Directions for this task
For the entries that follow, state how many lines include the word "eDRX", giving the number and nothing else.

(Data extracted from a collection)

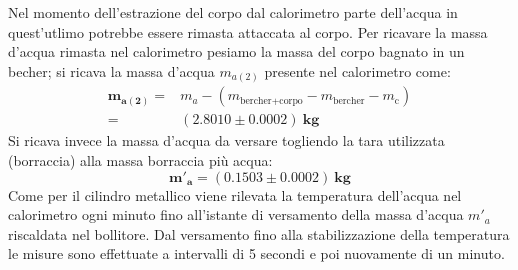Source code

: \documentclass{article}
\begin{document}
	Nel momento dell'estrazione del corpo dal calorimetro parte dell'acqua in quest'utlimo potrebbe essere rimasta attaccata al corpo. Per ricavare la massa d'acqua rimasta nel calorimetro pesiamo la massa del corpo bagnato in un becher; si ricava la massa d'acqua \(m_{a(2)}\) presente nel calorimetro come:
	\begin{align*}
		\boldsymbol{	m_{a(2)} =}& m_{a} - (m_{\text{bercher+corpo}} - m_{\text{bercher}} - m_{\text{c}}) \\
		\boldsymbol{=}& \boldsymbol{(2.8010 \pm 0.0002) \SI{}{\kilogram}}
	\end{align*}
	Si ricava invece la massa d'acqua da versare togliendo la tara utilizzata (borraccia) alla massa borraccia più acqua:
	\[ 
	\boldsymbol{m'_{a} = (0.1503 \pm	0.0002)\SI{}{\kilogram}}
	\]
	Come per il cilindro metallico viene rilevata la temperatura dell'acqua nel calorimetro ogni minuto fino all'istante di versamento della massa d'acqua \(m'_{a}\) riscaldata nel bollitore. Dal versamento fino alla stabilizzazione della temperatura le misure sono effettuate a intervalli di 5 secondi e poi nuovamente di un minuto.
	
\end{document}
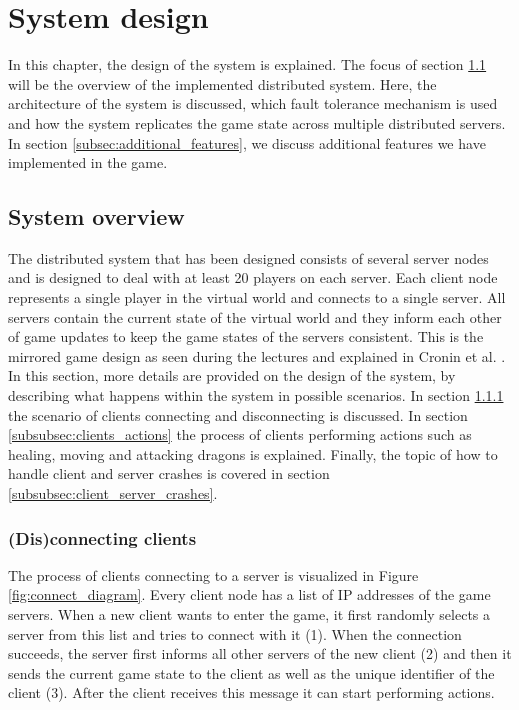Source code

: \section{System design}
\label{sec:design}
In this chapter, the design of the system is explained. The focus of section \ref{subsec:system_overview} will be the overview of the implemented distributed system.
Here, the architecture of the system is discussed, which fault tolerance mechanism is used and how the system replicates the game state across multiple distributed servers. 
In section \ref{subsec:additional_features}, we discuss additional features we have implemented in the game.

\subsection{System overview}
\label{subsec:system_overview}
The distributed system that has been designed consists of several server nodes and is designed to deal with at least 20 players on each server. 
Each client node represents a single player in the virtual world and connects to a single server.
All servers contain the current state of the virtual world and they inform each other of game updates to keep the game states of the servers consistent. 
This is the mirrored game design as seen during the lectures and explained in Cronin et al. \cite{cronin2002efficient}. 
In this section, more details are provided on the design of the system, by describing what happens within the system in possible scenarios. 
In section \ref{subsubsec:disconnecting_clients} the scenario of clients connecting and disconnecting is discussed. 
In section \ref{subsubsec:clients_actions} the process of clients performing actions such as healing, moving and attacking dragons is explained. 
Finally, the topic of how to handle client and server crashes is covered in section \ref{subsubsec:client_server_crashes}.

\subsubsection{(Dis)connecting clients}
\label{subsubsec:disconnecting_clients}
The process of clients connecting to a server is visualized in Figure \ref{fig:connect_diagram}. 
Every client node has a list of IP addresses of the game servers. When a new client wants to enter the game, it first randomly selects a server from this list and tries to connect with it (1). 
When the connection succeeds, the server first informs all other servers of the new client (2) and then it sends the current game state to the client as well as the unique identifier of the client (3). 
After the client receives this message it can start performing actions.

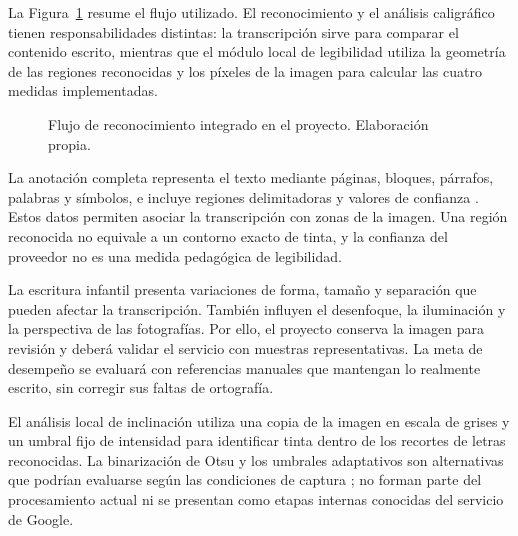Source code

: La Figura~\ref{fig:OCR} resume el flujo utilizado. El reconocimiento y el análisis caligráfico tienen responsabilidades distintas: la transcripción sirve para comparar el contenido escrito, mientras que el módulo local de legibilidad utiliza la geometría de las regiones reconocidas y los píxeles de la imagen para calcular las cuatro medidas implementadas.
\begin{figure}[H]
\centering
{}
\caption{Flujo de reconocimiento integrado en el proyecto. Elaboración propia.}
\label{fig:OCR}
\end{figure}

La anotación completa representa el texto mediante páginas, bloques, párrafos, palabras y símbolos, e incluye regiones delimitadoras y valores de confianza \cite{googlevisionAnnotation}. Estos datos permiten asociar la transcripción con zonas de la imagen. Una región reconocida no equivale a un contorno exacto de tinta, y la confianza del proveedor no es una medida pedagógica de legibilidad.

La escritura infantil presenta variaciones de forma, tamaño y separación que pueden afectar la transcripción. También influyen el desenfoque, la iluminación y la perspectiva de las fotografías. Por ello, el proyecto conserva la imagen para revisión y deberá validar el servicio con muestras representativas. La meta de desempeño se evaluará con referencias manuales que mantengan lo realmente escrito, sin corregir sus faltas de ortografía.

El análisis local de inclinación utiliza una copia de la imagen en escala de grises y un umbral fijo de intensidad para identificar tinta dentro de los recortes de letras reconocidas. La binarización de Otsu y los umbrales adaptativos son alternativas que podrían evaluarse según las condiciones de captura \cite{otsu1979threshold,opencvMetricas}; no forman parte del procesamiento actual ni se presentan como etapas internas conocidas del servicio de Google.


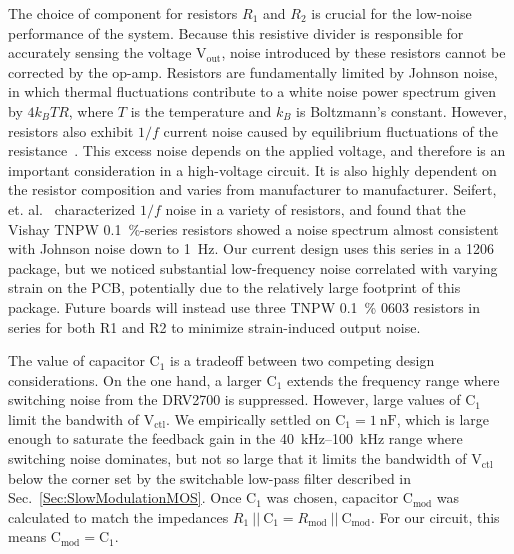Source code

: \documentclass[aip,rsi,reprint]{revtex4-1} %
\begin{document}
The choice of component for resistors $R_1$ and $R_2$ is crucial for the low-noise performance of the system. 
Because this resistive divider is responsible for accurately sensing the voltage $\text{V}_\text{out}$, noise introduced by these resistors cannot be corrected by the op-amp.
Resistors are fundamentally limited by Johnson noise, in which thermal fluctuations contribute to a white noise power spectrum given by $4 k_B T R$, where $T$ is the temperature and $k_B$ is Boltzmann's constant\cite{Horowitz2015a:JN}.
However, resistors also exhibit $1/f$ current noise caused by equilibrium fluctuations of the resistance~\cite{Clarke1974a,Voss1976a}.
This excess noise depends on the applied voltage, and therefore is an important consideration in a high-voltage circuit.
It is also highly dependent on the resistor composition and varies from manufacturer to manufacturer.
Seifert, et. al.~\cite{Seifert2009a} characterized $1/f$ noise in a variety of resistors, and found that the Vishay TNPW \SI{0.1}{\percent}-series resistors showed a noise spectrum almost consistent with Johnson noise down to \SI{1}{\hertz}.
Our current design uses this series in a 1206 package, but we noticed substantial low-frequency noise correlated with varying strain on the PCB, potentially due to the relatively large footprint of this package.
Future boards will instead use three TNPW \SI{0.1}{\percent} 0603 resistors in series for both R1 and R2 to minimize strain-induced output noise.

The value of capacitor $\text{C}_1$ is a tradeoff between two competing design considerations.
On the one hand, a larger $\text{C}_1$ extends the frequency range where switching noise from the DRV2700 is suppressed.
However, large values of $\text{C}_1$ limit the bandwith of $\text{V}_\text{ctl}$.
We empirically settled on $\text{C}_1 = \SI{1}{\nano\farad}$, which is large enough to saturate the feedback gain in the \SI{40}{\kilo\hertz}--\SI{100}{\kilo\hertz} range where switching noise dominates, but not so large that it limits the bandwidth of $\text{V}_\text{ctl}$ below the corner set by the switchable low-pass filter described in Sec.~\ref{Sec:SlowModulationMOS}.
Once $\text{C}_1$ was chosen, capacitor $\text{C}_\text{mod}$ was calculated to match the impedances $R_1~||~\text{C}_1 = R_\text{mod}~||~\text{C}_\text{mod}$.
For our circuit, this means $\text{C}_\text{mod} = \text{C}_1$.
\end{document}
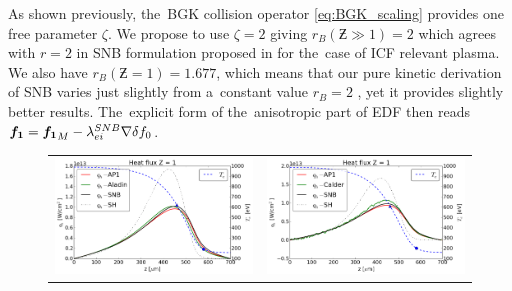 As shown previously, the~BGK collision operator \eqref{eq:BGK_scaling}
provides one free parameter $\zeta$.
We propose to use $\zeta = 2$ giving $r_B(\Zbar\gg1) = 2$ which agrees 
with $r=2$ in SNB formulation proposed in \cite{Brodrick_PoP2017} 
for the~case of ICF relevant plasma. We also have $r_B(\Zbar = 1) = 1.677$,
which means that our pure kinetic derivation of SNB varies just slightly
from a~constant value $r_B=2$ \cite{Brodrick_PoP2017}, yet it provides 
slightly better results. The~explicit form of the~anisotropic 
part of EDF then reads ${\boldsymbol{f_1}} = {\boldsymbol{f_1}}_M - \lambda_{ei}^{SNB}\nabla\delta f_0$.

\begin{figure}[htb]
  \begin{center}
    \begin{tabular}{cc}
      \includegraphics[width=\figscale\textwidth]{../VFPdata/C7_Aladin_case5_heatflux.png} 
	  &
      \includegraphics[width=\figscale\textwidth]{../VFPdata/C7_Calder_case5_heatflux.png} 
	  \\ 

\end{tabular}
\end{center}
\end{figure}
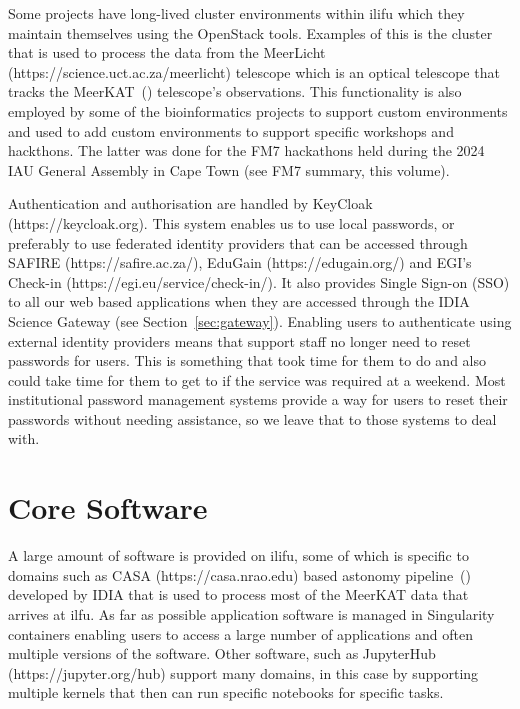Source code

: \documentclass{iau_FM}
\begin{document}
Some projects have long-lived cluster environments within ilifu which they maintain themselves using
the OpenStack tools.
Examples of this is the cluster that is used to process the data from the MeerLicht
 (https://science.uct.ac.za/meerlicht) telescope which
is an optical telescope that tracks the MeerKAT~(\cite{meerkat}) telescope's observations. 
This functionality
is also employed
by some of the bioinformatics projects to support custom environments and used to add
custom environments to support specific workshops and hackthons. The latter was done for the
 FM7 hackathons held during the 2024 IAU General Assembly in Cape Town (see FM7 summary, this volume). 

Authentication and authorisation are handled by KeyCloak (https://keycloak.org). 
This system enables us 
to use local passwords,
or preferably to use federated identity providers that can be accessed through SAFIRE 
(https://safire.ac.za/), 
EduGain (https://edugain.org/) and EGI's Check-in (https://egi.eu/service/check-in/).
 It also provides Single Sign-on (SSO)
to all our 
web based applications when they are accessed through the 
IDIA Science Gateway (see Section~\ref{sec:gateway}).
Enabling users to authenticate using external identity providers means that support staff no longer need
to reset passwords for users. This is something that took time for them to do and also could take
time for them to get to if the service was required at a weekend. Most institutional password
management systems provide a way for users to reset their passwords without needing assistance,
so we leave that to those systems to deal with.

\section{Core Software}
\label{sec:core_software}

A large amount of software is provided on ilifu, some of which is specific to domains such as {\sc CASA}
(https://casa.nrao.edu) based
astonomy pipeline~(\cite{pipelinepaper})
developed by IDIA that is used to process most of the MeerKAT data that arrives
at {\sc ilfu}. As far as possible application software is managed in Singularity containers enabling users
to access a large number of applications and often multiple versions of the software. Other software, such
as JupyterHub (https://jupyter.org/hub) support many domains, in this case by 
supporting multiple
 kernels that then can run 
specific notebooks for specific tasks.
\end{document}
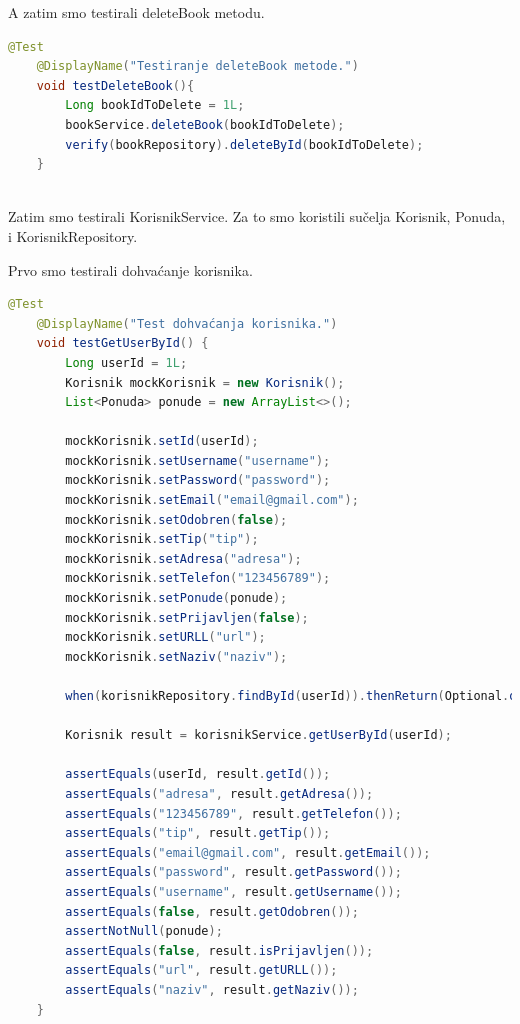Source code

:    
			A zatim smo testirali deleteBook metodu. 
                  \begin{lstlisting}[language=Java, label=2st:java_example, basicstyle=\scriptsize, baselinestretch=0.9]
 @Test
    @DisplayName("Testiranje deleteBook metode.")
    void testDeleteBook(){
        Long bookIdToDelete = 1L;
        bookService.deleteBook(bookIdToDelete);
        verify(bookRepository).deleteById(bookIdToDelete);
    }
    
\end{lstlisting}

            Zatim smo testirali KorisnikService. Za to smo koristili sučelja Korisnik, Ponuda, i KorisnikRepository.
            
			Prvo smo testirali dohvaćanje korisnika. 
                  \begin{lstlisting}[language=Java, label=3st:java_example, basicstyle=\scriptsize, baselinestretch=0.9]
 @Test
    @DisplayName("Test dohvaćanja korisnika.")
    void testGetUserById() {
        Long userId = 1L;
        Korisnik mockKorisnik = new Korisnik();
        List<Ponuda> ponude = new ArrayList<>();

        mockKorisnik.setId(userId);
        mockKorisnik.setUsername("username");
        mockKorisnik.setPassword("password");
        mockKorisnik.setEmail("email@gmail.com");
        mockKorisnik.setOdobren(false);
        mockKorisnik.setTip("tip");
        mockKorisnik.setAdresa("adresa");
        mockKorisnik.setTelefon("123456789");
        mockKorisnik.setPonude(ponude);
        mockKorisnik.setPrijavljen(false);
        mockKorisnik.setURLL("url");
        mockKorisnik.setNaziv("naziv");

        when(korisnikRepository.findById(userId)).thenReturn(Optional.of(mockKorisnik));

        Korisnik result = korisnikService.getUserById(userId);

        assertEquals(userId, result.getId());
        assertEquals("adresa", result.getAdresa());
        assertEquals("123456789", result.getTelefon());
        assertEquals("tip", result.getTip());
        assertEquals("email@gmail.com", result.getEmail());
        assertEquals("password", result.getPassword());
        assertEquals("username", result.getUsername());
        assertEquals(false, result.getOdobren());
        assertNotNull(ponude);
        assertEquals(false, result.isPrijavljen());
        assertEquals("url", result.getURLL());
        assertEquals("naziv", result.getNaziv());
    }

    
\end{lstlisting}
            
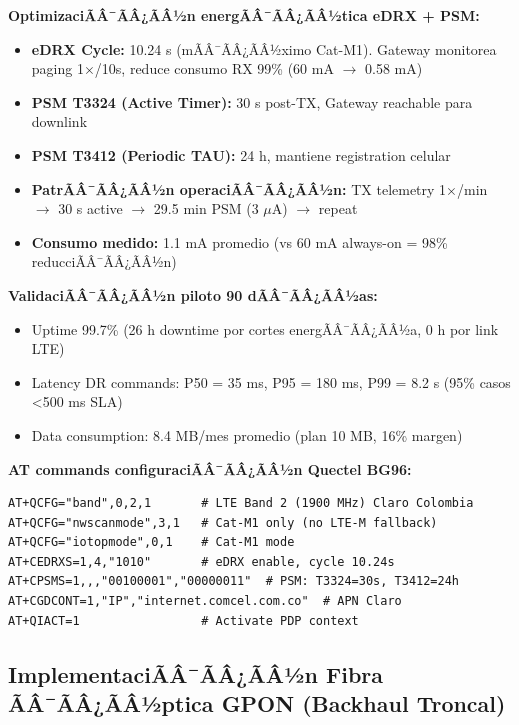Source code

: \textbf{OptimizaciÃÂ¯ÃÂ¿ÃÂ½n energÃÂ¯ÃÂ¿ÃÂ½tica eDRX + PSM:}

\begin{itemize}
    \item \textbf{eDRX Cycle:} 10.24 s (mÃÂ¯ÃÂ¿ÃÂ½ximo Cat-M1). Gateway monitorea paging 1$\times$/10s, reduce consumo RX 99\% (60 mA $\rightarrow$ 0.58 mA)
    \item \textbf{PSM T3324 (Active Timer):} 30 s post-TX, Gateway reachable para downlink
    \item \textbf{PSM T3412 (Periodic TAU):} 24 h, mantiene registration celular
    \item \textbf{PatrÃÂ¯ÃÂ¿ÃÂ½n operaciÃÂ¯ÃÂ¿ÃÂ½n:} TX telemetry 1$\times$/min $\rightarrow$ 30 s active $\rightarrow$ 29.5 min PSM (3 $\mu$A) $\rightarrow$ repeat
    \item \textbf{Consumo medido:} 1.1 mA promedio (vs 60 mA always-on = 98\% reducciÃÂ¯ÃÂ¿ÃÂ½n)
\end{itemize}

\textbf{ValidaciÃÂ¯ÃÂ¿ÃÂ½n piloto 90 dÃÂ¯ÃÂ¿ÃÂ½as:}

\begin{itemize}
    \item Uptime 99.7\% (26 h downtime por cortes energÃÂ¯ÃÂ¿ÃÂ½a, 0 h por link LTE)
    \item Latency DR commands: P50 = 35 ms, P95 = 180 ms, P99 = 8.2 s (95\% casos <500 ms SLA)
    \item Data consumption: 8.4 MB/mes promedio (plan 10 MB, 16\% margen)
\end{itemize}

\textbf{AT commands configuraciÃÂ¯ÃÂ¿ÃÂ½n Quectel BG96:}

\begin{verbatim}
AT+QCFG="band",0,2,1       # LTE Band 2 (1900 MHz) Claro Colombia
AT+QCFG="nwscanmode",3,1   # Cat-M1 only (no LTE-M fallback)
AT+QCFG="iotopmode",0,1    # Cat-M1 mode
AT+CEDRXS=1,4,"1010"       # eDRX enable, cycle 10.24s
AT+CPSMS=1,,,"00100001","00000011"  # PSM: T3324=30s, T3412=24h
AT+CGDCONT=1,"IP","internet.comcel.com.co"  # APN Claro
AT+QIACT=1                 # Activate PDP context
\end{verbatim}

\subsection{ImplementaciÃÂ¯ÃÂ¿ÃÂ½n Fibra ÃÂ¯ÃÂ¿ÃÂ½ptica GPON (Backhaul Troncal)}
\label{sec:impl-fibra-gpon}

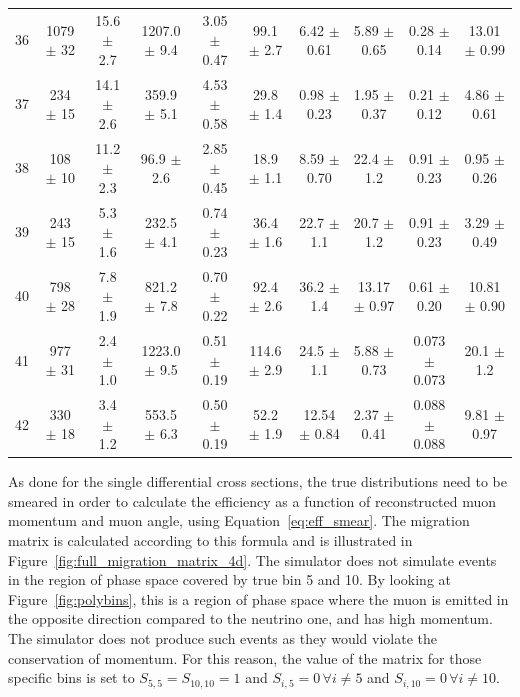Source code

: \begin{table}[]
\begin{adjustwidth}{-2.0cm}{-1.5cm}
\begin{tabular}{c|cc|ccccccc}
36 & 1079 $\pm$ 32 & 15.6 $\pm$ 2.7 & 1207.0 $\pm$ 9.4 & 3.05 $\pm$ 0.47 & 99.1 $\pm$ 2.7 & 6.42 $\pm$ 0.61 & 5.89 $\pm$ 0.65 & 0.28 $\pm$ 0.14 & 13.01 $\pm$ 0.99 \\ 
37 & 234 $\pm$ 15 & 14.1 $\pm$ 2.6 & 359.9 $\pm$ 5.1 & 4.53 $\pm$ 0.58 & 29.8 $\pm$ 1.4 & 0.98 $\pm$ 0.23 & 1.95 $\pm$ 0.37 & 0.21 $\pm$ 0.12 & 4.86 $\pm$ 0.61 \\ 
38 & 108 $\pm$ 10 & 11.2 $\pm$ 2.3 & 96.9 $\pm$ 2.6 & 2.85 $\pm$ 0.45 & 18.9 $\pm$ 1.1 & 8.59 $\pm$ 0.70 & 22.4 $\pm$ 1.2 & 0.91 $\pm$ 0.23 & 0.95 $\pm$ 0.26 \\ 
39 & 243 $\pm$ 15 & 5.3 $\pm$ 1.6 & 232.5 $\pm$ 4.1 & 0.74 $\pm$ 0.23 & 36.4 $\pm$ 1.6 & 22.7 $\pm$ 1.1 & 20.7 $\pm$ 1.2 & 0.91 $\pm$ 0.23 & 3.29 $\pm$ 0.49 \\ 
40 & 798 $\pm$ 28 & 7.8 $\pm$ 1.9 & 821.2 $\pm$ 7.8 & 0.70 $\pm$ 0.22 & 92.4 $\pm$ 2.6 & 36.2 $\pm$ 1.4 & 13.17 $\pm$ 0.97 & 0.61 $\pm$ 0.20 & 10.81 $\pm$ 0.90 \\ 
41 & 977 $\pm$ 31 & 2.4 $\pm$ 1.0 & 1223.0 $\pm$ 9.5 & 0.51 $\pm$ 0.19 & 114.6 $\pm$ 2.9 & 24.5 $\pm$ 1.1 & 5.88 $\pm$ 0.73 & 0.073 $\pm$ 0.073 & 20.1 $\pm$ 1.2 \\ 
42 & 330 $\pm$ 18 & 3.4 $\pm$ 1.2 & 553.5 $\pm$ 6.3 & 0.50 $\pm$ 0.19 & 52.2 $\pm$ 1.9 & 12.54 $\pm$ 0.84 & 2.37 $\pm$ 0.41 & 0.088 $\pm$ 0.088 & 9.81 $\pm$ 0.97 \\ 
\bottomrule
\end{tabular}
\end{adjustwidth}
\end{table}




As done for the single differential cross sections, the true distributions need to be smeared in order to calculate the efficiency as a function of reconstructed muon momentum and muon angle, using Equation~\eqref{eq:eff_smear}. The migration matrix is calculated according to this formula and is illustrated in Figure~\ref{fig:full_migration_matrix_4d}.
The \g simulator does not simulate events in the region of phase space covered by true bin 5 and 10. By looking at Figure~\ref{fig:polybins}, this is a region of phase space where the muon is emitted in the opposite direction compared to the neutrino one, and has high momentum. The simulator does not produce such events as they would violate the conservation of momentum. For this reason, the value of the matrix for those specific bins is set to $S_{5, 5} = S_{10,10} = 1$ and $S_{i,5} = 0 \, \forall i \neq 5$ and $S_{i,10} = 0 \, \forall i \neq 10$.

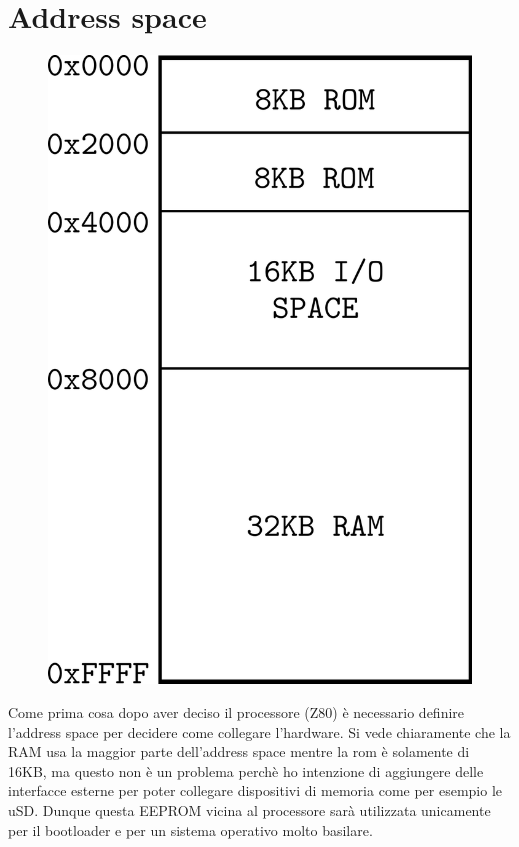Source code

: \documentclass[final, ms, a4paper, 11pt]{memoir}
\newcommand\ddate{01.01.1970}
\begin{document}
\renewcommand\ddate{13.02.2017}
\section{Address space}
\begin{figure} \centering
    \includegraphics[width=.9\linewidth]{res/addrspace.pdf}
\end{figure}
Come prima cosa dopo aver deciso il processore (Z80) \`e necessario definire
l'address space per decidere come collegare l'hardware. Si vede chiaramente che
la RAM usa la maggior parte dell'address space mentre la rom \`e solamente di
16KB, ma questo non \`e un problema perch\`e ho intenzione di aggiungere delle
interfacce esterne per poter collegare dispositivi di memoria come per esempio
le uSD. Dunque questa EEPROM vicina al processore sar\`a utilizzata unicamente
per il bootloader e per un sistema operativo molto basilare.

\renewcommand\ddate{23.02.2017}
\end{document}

Task response
3